So, in the first line, we use to check whether an HTTP_IF_MODIFIED_SINCE request came to our server, and also immediately check the number of seconds in the received HTTP_IF_MODIFIED_SINCE more than in $ last_modified_time or not? If more, then the date of the last visit of the client is later than the date of the last change of the page, from here we draw a purely logical conclusion that the page has not changed, which means that we send the server response in the second line 304 Not Modified and with the 3rd line we kill (stop) the execution of all scripts on the page. In other words, stop downloading it.

If the client did not send us an HTTP_IF_MODIFIED_SINCE request or his last visit was earlier than the date of the last page change, then we (by default) send the code 200 OK and in the fifth line we send him the ACTUAL date of the page change, instead of the one he had.

About IF_MODIFIED_SINCE and how the code works, I told you everything you need, except what the strtotime () function does:

Strtotime ($ _ SERVER ["HTTP_IF_MODIFIED_SINCE"])

An attentive and savvy reader could already guess that this function converts an ordinary date into a Unix time stamp, since we set the $ last_modified_time variable in it, and therefore, for comparison, we need to bring everything to a common denominator in a common measurement system.

And the last thing, we just have to enable caching, this is done using the following lines:

Header ("Cache-Control: public"); header ("Expires:". date ("r", time () + 10800));

Where the number 10800 is the time (in seconds) for which we want to cache the page, that is, in this example, 3 hours.

And as always for those who did not understand anything, I spread everything completely, as it is arranged on my blog:

= $ last_modified_time) (header ("HTTP / 1.1 304 Not Modified"); die; / * killed everything below * /) header ("Last-Modified:" .gmdate ("D, d M Y H: i: s", $ last_modified_time). "GMT"); ?> And went went the rest of the page

I think you might have noticed that this whole Last Modified story is analogous to the tag in -. So lastmod is for informational and recommendation purposes, and no one will argue with the answers of your server. Naturally, it is not uncommon for the lastmod in the sitemap to differ from the Last Modified title, but from now on they should be the same for you! After all, now we have studied what science with you, not in order to become like unfortunate webmasters who have not advanced further than sitemap.xml.

Personally, at the moment I do not use the lastmod tag in my sitemaps at all, maybe later I will reconsider my actions, but so far I see no reason to be so meticulous, having the correct titles Last-Modified :)

And finally, check the correctness Last-Modified and you can with this service: click.

Thank you for your attention, special thanks to the ever-growing number of subscribers, for me this is the greatest incentive to blog more often. So whoever hasn't signed up for new articles yet, you're welcome!

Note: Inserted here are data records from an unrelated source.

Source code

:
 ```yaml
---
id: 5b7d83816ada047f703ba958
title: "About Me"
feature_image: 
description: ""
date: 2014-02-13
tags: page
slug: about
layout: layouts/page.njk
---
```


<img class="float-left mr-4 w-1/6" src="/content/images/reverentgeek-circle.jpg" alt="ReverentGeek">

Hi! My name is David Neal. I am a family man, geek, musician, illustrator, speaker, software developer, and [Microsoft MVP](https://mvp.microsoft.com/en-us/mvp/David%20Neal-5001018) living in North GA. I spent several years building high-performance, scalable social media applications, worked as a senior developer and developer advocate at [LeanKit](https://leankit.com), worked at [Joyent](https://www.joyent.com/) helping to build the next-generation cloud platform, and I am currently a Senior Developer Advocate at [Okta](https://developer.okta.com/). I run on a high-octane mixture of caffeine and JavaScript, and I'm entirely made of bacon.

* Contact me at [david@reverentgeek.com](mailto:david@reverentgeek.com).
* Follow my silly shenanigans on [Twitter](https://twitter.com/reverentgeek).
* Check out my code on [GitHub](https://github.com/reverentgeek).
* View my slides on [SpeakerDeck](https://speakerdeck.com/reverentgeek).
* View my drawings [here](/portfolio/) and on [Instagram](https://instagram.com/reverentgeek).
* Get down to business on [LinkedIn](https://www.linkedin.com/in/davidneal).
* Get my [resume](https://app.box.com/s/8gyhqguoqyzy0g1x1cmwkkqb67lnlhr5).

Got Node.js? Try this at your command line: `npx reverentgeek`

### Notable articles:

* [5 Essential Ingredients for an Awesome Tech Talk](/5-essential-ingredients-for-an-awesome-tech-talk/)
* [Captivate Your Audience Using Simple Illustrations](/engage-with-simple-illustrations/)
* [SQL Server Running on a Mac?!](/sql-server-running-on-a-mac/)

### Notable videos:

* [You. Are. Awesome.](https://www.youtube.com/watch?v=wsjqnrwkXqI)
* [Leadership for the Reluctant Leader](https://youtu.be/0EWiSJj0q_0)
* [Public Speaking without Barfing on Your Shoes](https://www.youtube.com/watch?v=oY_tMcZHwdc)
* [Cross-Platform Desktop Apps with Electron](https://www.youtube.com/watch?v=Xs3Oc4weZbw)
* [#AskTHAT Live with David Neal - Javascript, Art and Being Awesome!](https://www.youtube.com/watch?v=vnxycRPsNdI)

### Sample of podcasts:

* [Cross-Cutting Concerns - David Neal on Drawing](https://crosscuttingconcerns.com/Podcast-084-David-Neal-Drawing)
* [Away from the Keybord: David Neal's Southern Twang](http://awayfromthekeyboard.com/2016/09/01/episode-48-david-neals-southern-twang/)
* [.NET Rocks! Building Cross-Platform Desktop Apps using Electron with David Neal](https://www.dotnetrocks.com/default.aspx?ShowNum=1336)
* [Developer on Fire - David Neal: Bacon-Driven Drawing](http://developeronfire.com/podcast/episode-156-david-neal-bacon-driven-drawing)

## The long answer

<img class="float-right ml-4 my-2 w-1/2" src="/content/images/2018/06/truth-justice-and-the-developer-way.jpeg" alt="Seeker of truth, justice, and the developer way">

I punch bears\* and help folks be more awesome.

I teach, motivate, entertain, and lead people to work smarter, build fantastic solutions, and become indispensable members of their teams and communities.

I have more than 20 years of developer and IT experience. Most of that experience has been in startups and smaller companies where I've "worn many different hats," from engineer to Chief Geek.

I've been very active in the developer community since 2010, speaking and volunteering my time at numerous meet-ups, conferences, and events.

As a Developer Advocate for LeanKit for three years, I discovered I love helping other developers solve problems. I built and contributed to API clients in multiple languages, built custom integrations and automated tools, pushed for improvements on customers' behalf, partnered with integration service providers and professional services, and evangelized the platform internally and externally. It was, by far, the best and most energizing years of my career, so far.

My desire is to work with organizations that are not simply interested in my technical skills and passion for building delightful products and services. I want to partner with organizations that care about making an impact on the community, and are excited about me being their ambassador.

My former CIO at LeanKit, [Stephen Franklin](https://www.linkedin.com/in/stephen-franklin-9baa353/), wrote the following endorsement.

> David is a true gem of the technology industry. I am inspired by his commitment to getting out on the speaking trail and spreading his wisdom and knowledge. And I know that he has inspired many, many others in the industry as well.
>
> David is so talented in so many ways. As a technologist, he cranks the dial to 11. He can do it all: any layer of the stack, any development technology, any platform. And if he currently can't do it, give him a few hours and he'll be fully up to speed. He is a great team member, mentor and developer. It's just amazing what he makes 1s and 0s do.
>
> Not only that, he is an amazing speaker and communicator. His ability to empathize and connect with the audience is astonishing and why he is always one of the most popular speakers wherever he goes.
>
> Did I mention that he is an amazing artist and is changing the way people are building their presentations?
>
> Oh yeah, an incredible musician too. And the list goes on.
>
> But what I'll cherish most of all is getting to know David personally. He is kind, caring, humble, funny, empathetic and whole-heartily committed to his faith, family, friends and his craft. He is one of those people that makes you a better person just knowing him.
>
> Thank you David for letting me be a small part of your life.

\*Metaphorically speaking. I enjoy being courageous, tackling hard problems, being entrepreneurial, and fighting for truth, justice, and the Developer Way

The Last-Modified HTTP header tells the client the time the page (object) was last modified. If the client (browser, search robot) received the Last-Modified header, then the next time the address is accessed, provided that the page (object) is in the local cache, it will add the If-Modified-Since question (has the page changed after the date, obtained in Last-Modified). In turn, the server, having received the If-Modified-Since request, must check the received timestamp with the time the page was last modified and, if the page has not changed, respond with 304 Not Modified.

Saving Traffic

If the page has not changed, then the server will stop transmitting data after sending headers with the 304 Not Modified code, the page body, images and other objects will not be transmitted.

Reducing server load

Correct implementation of checking the time of the last page change can significantly (up to 30% or more) reduce the load on the server. Correct implementation means checking the time before the start of page generation on a dynamic site. In this case, all actions to generate the page (requesting content from the database, parsing templates, receiving comments, etc.) will not be performed. This is especially true for sites with high traffic and long duration of the user's visit. Example: A user is on a sports news site and constantly refreshes the home page pending the publication of the match result. In a few minutes, a page can be requested and received dozens of times. If the Last-Modified header is given and the If-Modified-Since request is processed correctly, then the page will actually be transmitted once, and a 304 Not Modified response will be returned to all subsequent requests.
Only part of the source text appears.